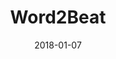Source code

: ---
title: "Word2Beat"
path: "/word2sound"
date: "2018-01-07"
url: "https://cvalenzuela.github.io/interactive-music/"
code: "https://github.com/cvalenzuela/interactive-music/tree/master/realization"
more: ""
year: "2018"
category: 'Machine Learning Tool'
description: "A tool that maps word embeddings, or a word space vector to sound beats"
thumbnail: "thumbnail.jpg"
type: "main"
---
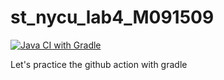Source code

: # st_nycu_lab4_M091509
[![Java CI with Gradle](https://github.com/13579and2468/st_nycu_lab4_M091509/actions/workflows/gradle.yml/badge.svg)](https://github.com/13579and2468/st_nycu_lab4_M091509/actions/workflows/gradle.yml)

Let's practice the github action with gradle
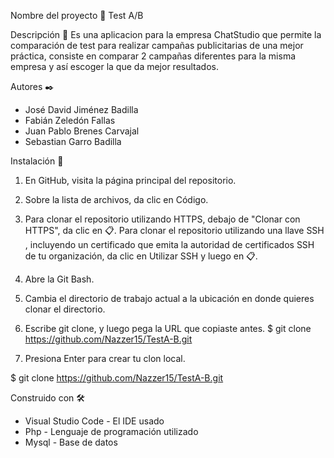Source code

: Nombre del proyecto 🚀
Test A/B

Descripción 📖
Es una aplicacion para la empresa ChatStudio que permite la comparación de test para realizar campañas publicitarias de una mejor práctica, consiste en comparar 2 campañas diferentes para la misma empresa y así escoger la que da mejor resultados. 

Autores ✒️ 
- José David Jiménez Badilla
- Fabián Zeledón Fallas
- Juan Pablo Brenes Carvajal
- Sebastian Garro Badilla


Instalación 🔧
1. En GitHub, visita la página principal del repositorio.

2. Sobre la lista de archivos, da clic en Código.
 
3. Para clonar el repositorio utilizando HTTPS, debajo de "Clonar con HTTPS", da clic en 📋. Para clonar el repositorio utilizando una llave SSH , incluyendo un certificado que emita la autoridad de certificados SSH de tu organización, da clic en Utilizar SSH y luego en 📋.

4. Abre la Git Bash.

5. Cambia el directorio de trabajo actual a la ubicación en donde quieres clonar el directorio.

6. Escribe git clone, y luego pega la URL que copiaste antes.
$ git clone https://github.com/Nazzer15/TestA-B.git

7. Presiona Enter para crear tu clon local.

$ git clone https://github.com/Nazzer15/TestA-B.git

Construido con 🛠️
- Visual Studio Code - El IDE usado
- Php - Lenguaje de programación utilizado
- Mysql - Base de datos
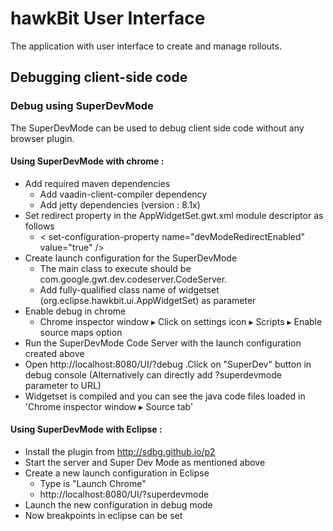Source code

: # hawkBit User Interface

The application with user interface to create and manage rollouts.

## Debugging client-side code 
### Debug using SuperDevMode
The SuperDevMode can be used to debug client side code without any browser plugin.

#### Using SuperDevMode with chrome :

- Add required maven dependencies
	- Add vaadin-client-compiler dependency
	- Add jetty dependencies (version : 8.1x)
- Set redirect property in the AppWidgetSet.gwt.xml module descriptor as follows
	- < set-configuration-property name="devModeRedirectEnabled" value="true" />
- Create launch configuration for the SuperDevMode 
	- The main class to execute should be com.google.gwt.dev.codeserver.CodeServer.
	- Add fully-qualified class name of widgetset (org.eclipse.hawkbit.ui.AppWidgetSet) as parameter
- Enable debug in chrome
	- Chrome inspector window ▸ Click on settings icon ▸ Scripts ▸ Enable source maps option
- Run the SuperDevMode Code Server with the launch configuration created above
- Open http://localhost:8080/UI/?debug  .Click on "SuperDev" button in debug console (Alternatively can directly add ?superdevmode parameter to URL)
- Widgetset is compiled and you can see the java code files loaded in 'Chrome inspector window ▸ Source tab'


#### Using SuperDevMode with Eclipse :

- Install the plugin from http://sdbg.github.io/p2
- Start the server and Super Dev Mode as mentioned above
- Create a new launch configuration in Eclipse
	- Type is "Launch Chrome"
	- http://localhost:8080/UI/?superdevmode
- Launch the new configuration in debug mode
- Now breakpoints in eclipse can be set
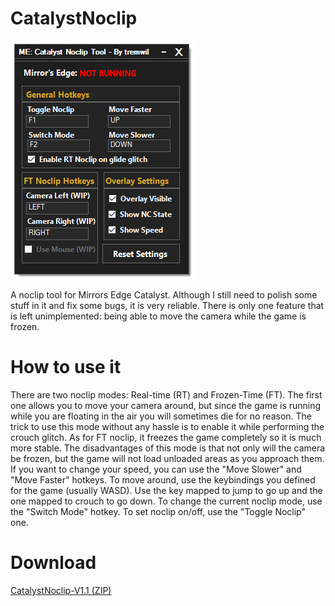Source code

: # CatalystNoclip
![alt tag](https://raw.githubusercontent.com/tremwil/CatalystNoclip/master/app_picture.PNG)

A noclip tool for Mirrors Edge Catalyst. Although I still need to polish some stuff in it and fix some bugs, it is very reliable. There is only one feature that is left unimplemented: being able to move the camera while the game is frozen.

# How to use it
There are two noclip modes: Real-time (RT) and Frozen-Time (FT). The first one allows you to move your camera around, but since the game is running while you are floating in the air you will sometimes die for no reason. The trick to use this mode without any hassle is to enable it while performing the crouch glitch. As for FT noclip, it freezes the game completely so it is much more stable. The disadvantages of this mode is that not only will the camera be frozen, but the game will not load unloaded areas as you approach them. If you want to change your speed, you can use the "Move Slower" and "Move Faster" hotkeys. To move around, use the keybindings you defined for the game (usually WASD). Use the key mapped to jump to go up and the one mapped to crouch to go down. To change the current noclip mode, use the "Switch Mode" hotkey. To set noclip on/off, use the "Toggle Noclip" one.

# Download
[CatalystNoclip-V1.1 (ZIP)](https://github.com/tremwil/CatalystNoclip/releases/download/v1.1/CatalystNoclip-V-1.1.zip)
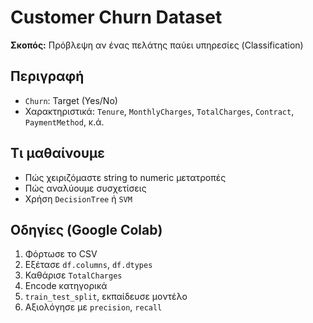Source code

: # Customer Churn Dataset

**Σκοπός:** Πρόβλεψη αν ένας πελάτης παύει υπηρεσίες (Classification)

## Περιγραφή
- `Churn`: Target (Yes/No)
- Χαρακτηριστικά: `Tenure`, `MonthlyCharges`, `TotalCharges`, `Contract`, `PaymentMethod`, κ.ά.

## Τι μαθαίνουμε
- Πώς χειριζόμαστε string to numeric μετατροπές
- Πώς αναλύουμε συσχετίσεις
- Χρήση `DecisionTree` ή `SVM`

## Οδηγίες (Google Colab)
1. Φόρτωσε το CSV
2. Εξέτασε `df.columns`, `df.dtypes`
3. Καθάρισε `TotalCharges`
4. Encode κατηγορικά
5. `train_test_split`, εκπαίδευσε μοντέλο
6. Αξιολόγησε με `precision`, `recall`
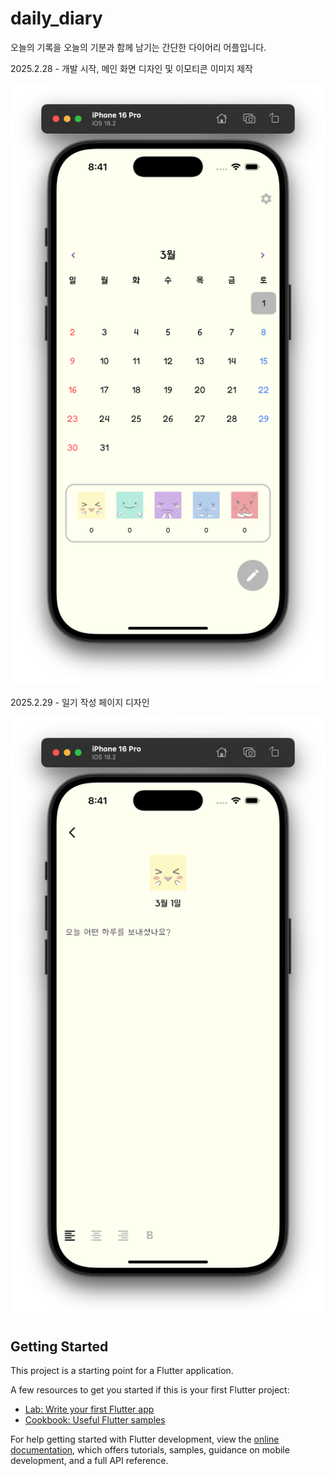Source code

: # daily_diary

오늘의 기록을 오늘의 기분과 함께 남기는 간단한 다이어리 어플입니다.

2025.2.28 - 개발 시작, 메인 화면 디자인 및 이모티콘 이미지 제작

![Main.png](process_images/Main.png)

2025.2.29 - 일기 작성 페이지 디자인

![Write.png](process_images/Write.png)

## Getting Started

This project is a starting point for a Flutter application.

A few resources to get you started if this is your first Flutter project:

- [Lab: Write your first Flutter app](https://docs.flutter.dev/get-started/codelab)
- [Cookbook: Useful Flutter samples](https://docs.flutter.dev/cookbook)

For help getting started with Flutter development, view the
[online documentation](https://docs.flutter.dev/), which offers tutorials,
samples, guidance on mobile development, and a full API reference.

*Exercise goal*
Could you repeat all of the entries exactly, without any of the images?

*Reply to the task*
Source code

: ---
title: "Word2Beat"
path: "/word2sound"
date: "2018-01-07"
url: "https://cvalenzuela.github.io/interactive-music/"
code: "https://github.com/cvalenzuela/interactive-music/tree/master/realization"
more: ""
year: "2018"
category: 'Machine Learning Tool'
description: "A tool that maps word embeddings, or a word space vector to sound beats"
thumbnail: "thumbnail.jpg"
type: "main"
---
Source code

: # st_nycu_lab4_M091509
[![Java CI with Gradle](https://github.com/13579and2468/st_nycu_lab4_M091509/actions/workflows/gradle.yml/badge.svg)](https://github.com/13579and2468/st_nycu_lab4_M091509/actions/workflows/gradle.yml)

Let's practice the github action with gradle
Source code

: Nombre del proyecto 🚀
Test A/B

Descripción 📖
Es una aplicacion para la empresa ChatStudio que permite la comparación de test para realizar campañas publicitarias de una mejor práctica, consiste en comparar 2 campañas diferentes para la misma empresa y así escoger la que da mejor resultados. 

Autores ✒️ 
- José David Jiménez Badilla
- Fabián Zeledón Fallas
- Juan Pablo Brenes Carvajal
- Sebastian Garro Badilla


Instalación 🔧
1. En GitHub, visita la página principal del repositorio.

2. Sobre la lista de archivos, da clic en Código.
 
3. Para clonar el repositorio utilizando HTTPS, debajo de "Clonar con HTTPS", da clic en 📋. Para clonar el repositorio utilizando una llave SSH , incluyendo un certificado que emita la autoridad de certificados SSH de tu organización, da clic en Utilizar SSH y luego en 📋.

4. Abre la Git Bash.

5. Cambia el directorio de trabajo actual a la ubicación en donde quieres clonar el directorio.

6. Escribe git clone, y luego pega la URL que copiaste antes.
$ git clone https://github.com/Nazzer15/TestA-B.git

7. Presiona Enter para crear tu clon local.

$ git clone https://github.com/Nazzer15/TestA-B.git

Construido con 🛠️
- Visual Studio Code - El IDE usado
- Php - Lenguaje de programación utilizado
- Mysql - Base de datos
Source code

: # hawkBit User Interface

The application with user interface to create and manage rollouts.

## Debugging client-side code 
### Debug using SuperDevMode
The SuperDevMode can be used to debug client side code without any browser plugin.

#### Using SuperDevMode with chrome :

- Add required maven dependencies
	- Add vaadin-client-compiler dependency
	- Add jetty dependencies (version : 8.1x)
- Set redirect property in the AppWidgetSet.gwt.xml module descriptor as follows
	- < set-configuration-property name="devModeRedirectEnabled" value="true" />
- Create launch configuration for the SuperDevMode 
	- The main class to execute should be com.google.gwt.dev.codeserver.CodeServer.
	- Add fully-qualified class name of widgetset (org.eclipse.hawkbit.ui.AppWidgetSet) as parameter
- Enable debug in chrome
	- Chrome inspector window ▸ Click on settings icon ▸ Scripts ▸ Enable source maps option
- Run the SuperDevMode Code Server with the launch configuration created above
- Open http://localhost:8080/UI/?debug  .Click on "SuperDev" button in debug console (Alternatively can directly add ?superdevmode parameter to URL)
- Widgetset is compiled and you can see the java code files loaded in 'Chrome inspector window ▸ Source tab'


#### Using SuperDevMode with Eclipse :

- Install the plugin from http://sdbg.github.io/p2
- Start the server and Super Dev Mode as mentioned above
- Create a new launch configuration in Eclipse
	- Type is "Launch Chrome"
	- http://localhost:8080/UI/?superdevmode
- Launch the new configuration in debug mode
- Now breakpoints in eclipse can be set
Source code

: # CatalystNoclip
![alt tag](https://raw.githubusercontent.com/tremwil/CatalystNoclip/master/app_picture.PNG)

A noclip tool for Mirrors Edge Catalyst. Although I still need to polish some stuff in it and fix some bugs, it is very reliable. There is only one feature that is left unimplemented: being able to move the camera while the game is frozen.

# How to use it
There are two noclip modes: Real-time (RT) and Frozen-Time (FT). The first one allows you to move your camera around, but since the game is running while you are floating in the air you will sometimes die for no reason. The trick to use this mode without any hassle is to enable it while performing the crouch glitch. As for FT noclip, it freezes the game completely so it is much more stable. The disadvantages of this mode is that not only will the camera be frozen, but the game will not load unloaded areas as you approach them. If you want to change your speed, you can use the "Move Slower" and "Move Faster" hotkeys. To move around, use the keybindings you defined for the game (usually WASD). Use the key mapped to jump to go up and the one mapped to crouch to go down. To change the current noclip mode, use the "Switch Mode" hotkey. To set noclip on/off, use the "Toggle Noclip" one.

# Download
[CatalystNoclip-V1.1 (ZIP)](https://github.com/tremwil/CatalystNoclip/releases/download/v1.1/CatalystNoclip-V-1.1.zip)
Source code

: # Customer Churn Dataset

**Σκοπός:** Πρόβλεψη αν ένας πελάτης παύει υπηρεσίες (Classification)

## Περιγραφή
- `Churn`: Target (Yes/No)
- Χαρακτηριστικά: `Tenure`, `MonthlyCharges`, `TotalCharges`, `Contract`, `PaymentMethod`, κ.ά.

## Τι μαθαίνουμε
- Πώς χειριζόμαστε string to numeric μετατροπές
- Πώς αναλύουμε συσχετίσεις
- Χρήση `DecisionTree` ή `SVM`

## Οδηγίες (Google Colab)
1. Φόρτωσε το CSV
2. Εξέτασε `df.columns`, `df.dtypes`
3. Καθάρισε `TotalCharges`
4. Encode κατηγορικά
5. `train_test_split`, εκπαίδευσε μοντέλο
6. Αξιολόγησε με `precision`, `recall`
Source code

: # daily_diary

오늘의 기록을 오늘의 기분과 함께 남기는 간단한 다이어리 어플입니다.

2025.2.28 - 개발 시작, 메인 화면 디자인 및 이모티콘 이미지 제작

![Main.png](process_images/Main.png)

2025.2.29 - 일기 작성 페이지 디자인

![Write.png](process_images/Write.png)

## Getting Started

This project is a starting point for a Flutter application.

A few resources to get you started if this is your first Flutter project:

- [Lab: Write your first Flutter app](https://docs.flutter.dev/get-started/codelab)
- [Cookbook: Useful Flutter samples](https://docs.flutter.dev/cookbook)

For help getting started with Flutter development, view the
[online documentation](https://docs.flutter.dev/), which offers tutorials,
samples, guidance on mobile development, and a full API reference.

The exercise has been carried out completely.